* [Data to use]
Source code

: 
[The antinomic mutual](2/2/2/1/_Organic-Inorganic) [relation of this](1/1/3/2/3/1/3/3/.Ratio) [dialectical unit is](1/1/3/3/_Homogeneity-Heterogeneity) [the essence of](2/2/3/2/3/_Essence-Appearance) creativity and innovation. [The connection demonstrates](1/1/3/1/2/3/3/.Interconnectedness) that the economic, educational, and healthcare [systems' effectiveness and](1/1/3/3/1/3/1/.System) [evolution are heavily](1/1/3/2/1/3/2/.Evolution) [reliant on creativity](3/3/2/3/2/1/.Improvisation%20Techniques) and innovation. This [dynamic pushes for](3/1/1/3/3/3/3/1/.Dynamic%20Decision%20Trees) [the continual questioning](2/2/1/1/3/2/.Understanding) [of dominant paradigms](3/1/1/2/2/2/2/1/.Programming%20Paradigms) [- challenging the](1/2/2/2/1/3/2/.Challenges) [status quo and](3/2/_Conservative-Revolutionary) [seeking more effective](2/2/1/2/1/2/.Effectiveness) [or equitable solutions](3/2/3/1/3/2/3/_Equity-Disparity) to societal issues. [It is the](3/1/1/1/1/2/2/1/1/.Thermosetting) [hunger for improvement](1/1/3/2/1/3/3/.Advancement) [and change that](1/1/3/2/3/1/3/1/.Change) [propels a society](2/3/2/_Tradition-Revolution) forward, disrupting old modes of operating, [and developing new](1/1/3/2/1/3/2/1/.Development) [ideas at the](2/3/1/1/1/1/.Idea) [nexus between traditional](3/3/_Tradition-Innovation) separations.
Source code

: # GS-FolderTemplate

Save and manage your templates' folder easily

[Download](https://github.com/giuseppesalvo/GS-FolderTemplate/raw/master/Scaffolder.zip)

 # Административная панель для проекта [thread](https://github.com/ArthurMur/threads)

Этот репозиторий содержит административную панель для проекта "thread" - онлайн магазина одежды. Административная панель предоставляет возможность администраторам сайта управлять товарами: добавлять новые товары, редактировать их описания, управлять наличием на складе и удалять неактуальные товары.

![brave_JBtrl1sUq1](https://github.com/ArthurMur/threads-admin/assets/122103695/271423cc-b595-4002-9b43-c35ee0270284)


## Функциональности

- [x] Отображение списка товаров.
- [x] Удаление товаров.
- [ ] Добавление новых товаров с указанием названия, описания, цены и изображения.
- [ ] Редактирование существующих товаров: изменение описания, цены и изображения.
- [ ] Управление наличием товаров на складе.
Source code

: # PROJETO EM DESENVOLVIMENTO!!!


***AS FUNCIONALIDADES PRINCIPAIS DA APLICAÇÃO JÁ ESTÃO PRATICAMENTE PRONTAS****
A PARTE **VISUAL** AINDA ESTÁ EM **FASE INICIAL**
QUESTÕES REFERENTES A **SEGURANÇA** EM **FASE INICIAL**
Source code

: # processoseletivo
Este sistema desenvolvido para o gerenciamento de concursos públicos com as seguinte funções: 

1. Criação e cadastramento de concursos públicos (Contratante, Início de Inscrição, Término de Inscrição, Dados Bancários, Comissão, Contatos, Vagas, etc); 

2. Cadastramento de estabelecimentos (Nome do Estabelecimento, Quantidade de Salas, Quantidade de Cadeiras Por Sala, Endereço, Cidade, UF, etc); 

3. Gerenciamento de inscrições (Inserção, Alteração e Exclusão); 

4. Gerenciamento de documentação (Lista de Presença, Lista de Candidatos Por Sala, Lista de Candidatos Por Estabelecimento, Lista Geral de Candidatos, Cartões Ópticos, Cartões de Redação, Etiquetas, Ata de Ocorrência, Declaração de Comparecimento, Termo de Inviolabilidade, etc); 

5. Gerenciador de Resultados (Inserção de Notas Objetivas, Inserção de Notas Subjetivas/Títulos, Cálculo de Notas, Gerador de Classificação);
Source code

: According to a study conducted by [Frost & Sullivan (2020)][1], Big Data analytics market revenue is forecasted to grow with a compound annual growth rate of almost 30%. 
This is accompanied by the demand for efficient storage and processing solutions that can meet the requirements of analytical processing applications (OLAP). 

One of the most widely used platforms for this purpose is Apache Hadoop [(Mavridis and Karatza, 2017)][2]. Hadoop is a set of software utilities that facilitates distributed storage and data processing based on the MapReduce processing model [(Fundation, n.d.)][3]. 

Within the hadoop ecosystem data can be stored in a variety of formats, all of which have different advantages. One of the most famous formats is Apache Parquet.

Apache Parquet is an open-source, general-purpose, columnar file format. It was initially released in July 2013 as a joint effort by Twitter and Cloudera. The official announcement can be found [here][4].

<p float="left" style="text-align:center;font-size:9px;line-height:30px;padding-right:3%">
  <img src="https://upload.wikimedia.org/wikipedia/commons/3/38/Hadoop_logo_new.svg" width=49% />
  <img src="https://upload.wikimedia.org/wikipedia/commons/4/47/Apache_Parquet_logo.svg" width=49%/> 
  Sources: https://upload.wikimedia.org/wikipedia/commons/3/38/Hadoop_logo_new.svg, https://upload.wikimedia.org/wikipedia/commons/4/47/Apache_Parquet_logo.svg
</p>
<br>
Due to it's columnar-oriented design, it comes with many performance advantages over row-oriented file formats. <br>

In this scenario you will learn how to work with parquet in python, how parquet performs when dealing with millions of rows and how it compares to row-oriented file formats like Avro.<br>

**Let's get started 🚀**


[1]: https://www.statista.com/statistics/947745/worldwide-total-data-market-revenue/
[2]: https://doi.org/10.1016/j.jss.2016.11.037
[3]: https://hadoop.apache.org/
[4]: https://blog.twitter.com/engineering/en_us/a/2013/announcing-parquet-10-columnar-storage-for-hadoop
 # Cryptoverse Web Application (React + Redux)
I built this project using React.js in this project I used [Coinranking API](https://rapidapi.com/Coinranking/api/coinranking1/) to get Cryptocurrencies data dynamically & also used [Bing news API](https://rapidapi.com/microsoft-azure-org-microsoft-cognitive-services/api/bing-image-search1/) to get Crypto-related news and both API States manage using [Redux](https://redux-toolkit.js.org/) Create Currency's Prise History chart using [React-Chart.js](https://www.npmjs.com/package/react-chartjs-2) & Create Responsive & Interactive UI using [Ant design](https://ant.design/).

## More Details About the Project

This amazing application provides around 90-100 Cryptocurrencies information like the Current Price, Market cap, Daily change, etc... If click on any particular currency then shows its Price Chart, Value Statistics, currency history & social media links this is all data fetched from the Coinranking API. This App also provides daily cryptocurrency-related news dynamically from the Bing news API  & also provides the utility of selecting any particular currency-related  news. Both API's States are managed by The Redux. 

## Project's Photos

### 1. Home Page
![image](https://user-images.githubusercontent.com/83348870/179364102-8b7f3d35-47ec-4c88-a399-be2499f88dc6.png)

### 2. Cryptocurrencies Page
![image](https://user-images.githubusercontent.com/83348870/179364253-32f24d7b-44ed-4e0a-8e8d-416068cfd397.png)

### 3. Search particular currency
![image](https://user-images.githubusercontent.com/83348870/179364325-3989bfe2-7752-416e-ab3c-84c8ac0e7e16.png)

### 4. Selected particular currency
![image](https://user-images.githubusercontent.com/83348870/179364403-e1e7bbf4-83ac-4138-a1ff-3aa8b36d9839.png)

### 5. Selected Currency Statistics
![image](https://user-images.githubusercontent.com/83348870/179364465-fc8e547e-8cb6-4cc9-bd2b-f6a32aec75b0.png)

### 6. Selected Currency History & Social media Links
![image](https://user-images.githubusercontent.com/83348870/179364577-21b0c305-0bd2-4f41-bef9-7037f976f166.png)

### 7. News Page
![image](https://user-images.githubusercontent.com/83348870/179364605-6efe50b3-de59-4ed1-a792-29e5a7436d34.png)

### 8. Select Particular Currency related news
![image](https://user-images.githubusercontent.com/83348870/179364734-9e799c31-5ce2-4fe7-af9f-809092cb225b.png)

* [Exercise prompt] Reproduce every record, making sure each one stays exactly the same.

* [Answer for this exercise]
Source code

: 
[The antinomic mutual](2/2/2/1/_Organic-Inorganic) [relation of this](1/1/3/2/3/1/3/3/.Ratio) [dialectical unit is](1/1/3/3/_Homogeneity-Heterogeneity) [the essence of](2/2/3/2/3/_Essence-Appearance) creativity and innovation. [The connection demonstrates](1/1/3/1/2/3/3/.Interconnectedness) that the economic, educational, and healthcare [systems' effectiveness and](1/1/3/3/1/3/1/.System) [evolution are heavily](1/1/3/2/1/3/2/.Evolution) [reliant on creativity](3/3/2/3/2/1/.Improvisation%20Techniques) and innovation. This [dynamic pushes for](3/1/1/3/3/3/3/1/.Dynamic%20Decision%20Trees) [the continual questioning](2/2/1/1/3/2/.Understanding) [of dominant paradigms](3/1/1/2/2/2/2/1/.Programming%20Paradigms) [- challenging the](1/2/2/2/1/3/2/.Challenges) [status quo and](3/2/_Conservative-Revolutionary) [seeking more effective](2/2/1/2/1/2/.Effectiveness) [or equitable solutions](3/2/3/1/3/2/3/_Equity-Disparity) to societal issues. [It is the](3/1/1/1/1/2/2/1/1/.Thermosetting) [hunger for improvement](1/1/3/2/1/3/3/.Advancement) [and change that](1/1/3/2/3/1/3/1/.Change) [propels a society](2/3/2/_Tradition-Revolution) forward, disrupting old modes of operating, [and developing new](1/1/3/2/1/3/2/1/.Development) [ideas at the](2/3/1/1/1/1/.Idea) [nexus between traditional](3/3/_Tradition-Innovation) separations.
Source code

: # GS-FolderTemplate

Save and manage your templates' folder easily

[Download](https://github.com/giuseppesalvo/GS-FolderTemplate/raw/master/Scaffolder.zip)

 # Административная панель для проекта [thread](https://github.com/ArthurMur/threads)

Этот репозиторий содержит административную панель для проекта "thread" - онлайн магазина одежды. Административная панель предоставляет возможность администраторам сайта управлять товарами: добавлять новые товары, редактировать их описания, управлять наличием на складе и удалять неактуальные товары.

![brave_JBtrl1sUq1](https://github.com/ArthurMur/threads-admin/assets/122103695/271423cc-b595-4002-9b43-c35ee0270284)


## Функциональности

- [x] Отображение списка товаров.
- [x] Удаление товаров.
- [ ] Добавление новых товаров с указанием названия, описания, цены и изображения.
- [ ] Редактирование существующих товаров: изменение описания, цены и изображения.
- [ ] Управление наличием товаров на складе.
Source code

: # PROJETO EM DESENVOLVIMENTO!!!


***AS FUNCIONALIDADES PRINCIPAIS DA APLICAÇÃO JÁ ESTÃO PRATICAMENTE PRONTAS****
A PARTE **VISUAL** AINDA ESTÁ EM **FASE INICIAL**
QUESTÕES REFERENTES A **SEGURANÇA** EM **FASE INICIAL**
Source code

: # processoseletivo
Este sistema desenvolvido para o gerenciamento de concursos públicos com as seguinte funções: 

1. Criação e cadastramento de concursos públicos (Contratante, Início de Inscrição, Término de Inscrição, Dados Bancários, Comissão, Contatos, Vagas, etc); 

2. Cadastramento de estabelecimentos (Nome do Estabelecimento, Quantidade de Salas, Quantidade de Cadeiras Por Sala, Endereço, Cidade, UF, etc); 

3. Gerenciamento de inscrições (Inserção, Alteração e Exclusão); 

4. Gerenciamento de documentação (Lista de Presença, Lista de Candidatos Por Sala, Lista de Candidatos Por Estabelecimento, Lista Geral de Candidatos, Cartões Ópticos, Cartões de Redação, Etiquetas, Ata de Ocorrência, Declaração de Comparecimento, Termo de Inviolabilidade, etc); 

5. Gerenciador de Resultados (Inserção de Notas Objetivas, Inserção de Notas Subjetivas/Títulos, Cálculo de Notas, Gerador de Classificação);
Source code

: According to a study conducted by [Frost & Sullivan (2020)][1], Big Data analytics market revenue is forecasted to grow with a compound annual growth rate of almost 30%. 
This is accompanied by the demand for efficient storage and processing solutions that can meet the requirements of analytical processing applications (OLAP). 

One of the most widely used platforms for this purpose is Apache Hadoop [(Mavridis and Karatza, 2017)][2]. Hadoop is a set of software utilities that facilitates distributed storage and data processing based on the MapReduce processing model [(Fundation, n.d.)][3]. 

Within the hadoop ecosystem data can be stored in a variety of formats, all of which have different advantages. One of the most famous formats is Apache Parquet.

Apache Parquet is an open-source, general-purpose, columnar file format. It was initially released in July 2013 as a joint effort by Twitter and Cloudera. The official announcement can be found [here][4].

<p float="left" style="text-align:center;font-size:9px;line-height:30px;padding-right:3%">
  <img src="https://upload.wikimedia.org/wikipedia/commons/3/38/Hadoop_logo_new.svg" width=49% />
  <img src="https://upload.wikimedia.org/wikipedia/commons/4/47/Apache_Parquet_logo.svg" width=49%/> 
  Sources: https://upload.wikimedia.org/wikipedia/commons/3/38/Hadoop_logo_new.svg, https://upload.wikimedia.org/wikipedia/commons/4/47/Apache_Parquet_logo.svg
</p>
<br>
Due to it's columnar-oriented design, it comes with many performance advantages over row-oriented file formats. <br>

In this scenario you will learn how to work with parquet in python, how parquet performs when dealing with millions of rows and how it compares to row-oriented file formats like Avro.<br>

**Let's get started 🚀**


[1]: https://www.statista.com/statistics/947745/worldwide-total-data-market-revenue/
[2]: https://doi.org/10.1016/j.jss.2016.11.037
[3]: https://hadoop.apache.org/
[4]: https://blog.twitter.com/engineering/en_us/a/2013/announcing-parquet-10-columnar-storage-for-hadoop
 # Cryptoverse Web Application (React + Redux)
I built this project using React.js in this project I used [Coinranking API](https://rapidapi.com/Coinranking/api/coinranking1/) to get Cryptocurrencies data dynamically & also used [Bing news API](https://rapidapi.com/microsoft-azure-org-microsoft-cognitive-services/api/bing-image-search1/) to get Crypto-related news and both API States manage using [Redux](https://redux-toolkit.js.org/) Create Currency's Prise History chart using [React-Chart.js](https://www.npmjs.com/package/react-chartjs-2) & Create Responsive & Interactive UI using [Ant design](https://ant.design/).

## More Details About the Project

This amazing application provides around 90-100 Cryptocurrencies information like the Current Price, Market cap, Daily change, etc... If click on any particular currency then shows its Price Chart, Value Statistics, currency history & social media links this is all data fetched from the Coinranking API. This App also provides daily cryptocurrency-related news dynamically from the Bing news API  & also provides the utility of selecting any particular currency-related  news. Both API's States are managed by The Redux. 

## Project's Photos

### 1. Home Page
![image](https://user-images.githubusercontent.com/83348870/179364102-8b7f3d35-47ec-4c88-a399-be2499f88dc6.png)

### 2. Cryptocurrencies Page
![image](https://user-images.githubusercontent.com/83348870/179364253-32f24d7b-44ed-4e0a-8e8d-416068cfd397.png)

### 3. Search particular currency
![image](https://user-images.githubusercontent.com/83348870/179364325-3989bfe2-7752-416e-ab3c-84c8ac0e7e16.png)

### 4. Selected particular currency
![image](https://user-images.githubusercontent.com/83348870/179364403-e1e7bbf4-83ac-4138-a1ff-3aa8b36d9839.png)

### 5. Selected Currency Statistics
![image](https://user-images.githubusercontent.com/83348870/179364465-fc8e547e-8cb6-4cc9-bd2b-f6a32aec75b0.png)

### 6. Selected Currency History & Social media Links
![image](https://user-images.githubusercontent.com/83348870/179364577-21b0c305-0bd2-4f41-bef9-7037f976f166.png)

### 7. News Page
![image](https://user-images.githubusercontent.com/83348870/179364605-6efe50b3-de59-4ed1-a792-29e5a7436d34.png)

### 8. Select Particular Currency related news
![image](https://user-images.githubusercontent.com/83348870/179364734-9e799c31-5ce2-4fe7-af9f-809092cb225b.png)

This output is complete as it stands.